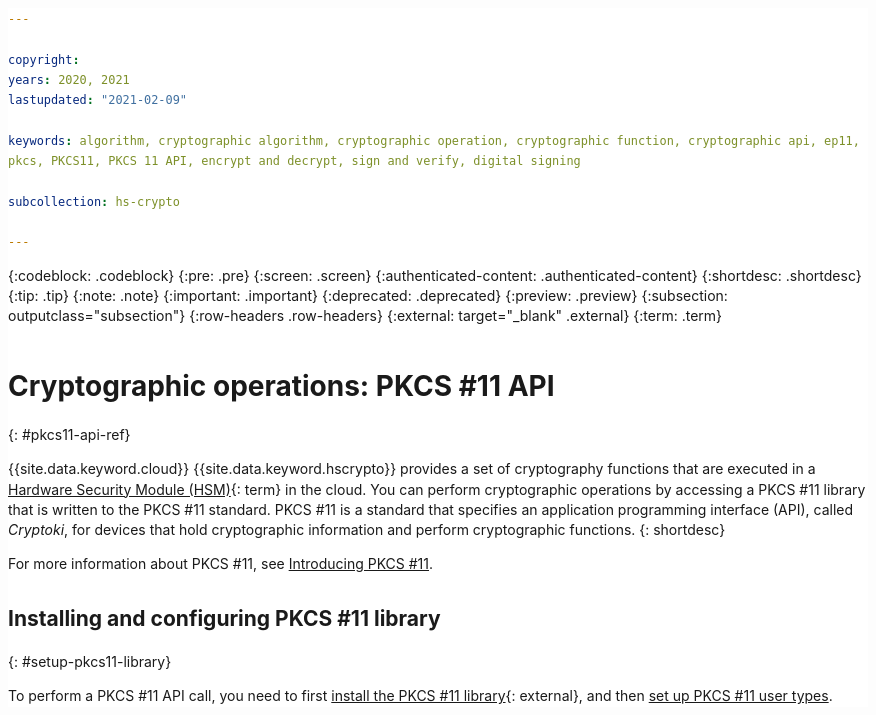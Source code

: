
 ```yaml
---

copyright:
years: 2020, 2021
lastupdated: "2021-02-09"

keywords: algorithm, cryptographic algorithm, cryptographic operation, cryptographic function, cryptographic api, ep11, pkcs, PKCS11, PKCS 11 API, encrypt and decrypt, sign and verify, digital signing

subcollection: hs-crypto

---
```


{:codeblock: .codeblock}
{:pre: .pre}
{:screen: .screen}
{:authenticated-content: .authenticated-content}
{:shortdesc: .shortdesc}
{:tip: .tip}
{:note: .note}
{:important: .important}
{:deprecated: .deprecated}
{:preview: .preview}
{:subsection: outputclass="subsection"}
{:row-headers .row-headers}
{:external: target="_blank" .external}
{:term: .term}

# Cryptographic operations: PKCS #11 API
{: #pkcs11-api-ref}

{{site.data.keyword.cloud}} {{site.data.keyword.hscrypto}} provides a set of cryptography functions that are executed in a [Hardware Security Module (HSM)](#x6704988){: term} in the cloud. You can perform cryptographic operations by accessing a PKCS #11 library that is written to the PKCS #11 standard. PKCS #11 is a standard that specifies an application programming interface (API), called *Cryptoki*, for
devices that hold cryptographic information and perform cryptographic functions.
{: shortdesc}

For more information about PKCS #11,  see [Introducing PKCS #11](/docs/hs-crypto?topic=hs-crypto-pkcs11-intro).

## Installing and configuring PKCS #11 library
{: #setup-pkcs11-library}

To perform a PKCS #11 API call, you need to first [install the PKCS #11 library](https://github.com/IBM-Cloud/hpcs-pkcs11/releases){: external}, and then [set up PKCS #11 user types](/docs/hs-crypto?topic=hs-crypto-best-practice-pkcs11-access).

WHAT THE TASK REQUIRES:
Lines containing the word "that" must be found in the data above and copied.

ANSWER TO THIS PROBLEM:
{{site.data.keyword.cloud}} {{site.data.keyword.hscrypto}} provides a set of cryptography functions that are executed in a [Hardware Security Module (HSM)](#x6704988){: term} in the cloud. You can perform cryptographic operations by accessing a PKCS #11 library that is written to the PKCS #11 standard. PKCS #11 is a standard that specifies an application programming interface (API), called *Cryptoki*, for
devices that hold cryptographic information and perform cryptographic functions.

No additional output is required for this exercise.